►
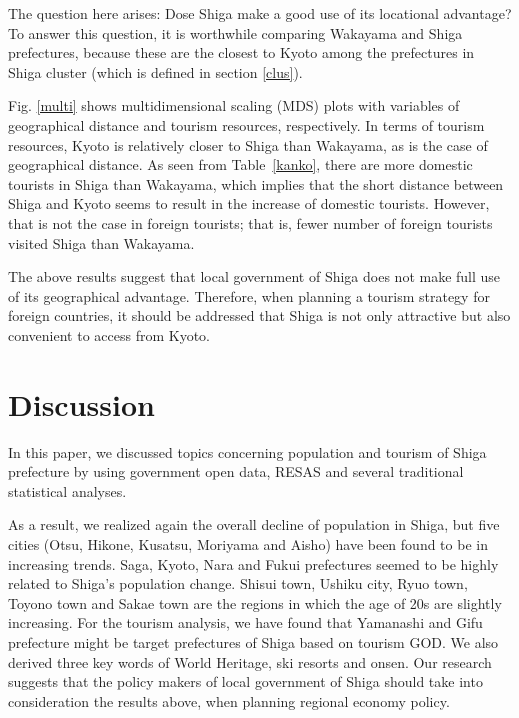 \documentclass[10pt, conference, compsocconf]{IEEEtran}
\begin{document}
The question here arises: Dose Shiga make a good use of its locational advantage?
To answer this question, it is worthwhile comparing Wakayama and Shiga prefectures, 
because these are the closest to Kyoto among the 
prefectures in Shiga cluster (which is defined in section \ref{clus}). 


Fig. \ref{multi} shows multidimensional scaling (MDS) plots with variables of geographical distance and tourism resources, respectively.
In terms of tourism resources, Kyoto is relatively closer to Shiga than Wakayama, as is the case of geographical distance. As seen from Table~\ref{kanko}, there are more domestic tourists in Shiga than Wakayama,
which implies that the short distance between Shiga and Kyoto seems to 
result in the increase of domestic tourists.
However, that is not the case in foreign tourists; that is, 
fewer number of foreign tourists visited Shiga than Wakayama.

The above results suggest that local government of Shiga does not make full use of its geographical advantage. 
Therefore, when planning a tourism strategy for foreign countries, 
it should be addressed that Shiga is not only attractive but also convenient to access from Kyoto. 

\section{Discussion}\label{sec:discuss}
In this paper, we discussed topics concerning population and tourism of Shiga prefecture by using government open data, RESAS and several traditional statistical analyses. 

As a result, we realized again the overall decline of population in Shiga, but five cities (Otsu, Hikone, Kusatsu, Moriyama and Aisho) have been found to be in increasing trends. Saga, Kyoto, Nara and Fukui prefectures seemed to be highly related to Shiga's population change. Shisui town, Ushiku city, Ryuo town, Toyono town and Sakae town are the regions in which the age of 20s are slightly increasing. 
For the tourism analysis, we have found that Yamanashi and Gifu prefecture might be target prefectures of Shiga based on tourism GOD. We also derived three key words of World Heritage, ski resorts and onsen.  
Our research suggests that the policy makers of local government of Shiga should take into consideration the results above, when planning regional economy policy.
\end{document}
◄
▸ Exercise details:
Find "For the tourism" in the data above, then repeat that line and all lines after it exactly, ending with the final line.

▸ Result:
For the tourism analysis, we have found that Yamanashi and Gifu prefecture might be target prefectures of Shiga based on tourism GOD. We also derived three key words of World Heritage, ski resorts and onsen.  
Our research suggests that the policy makers of local government of Shiga should take into consideration the results above, when planning regional economy policy.
\end{document}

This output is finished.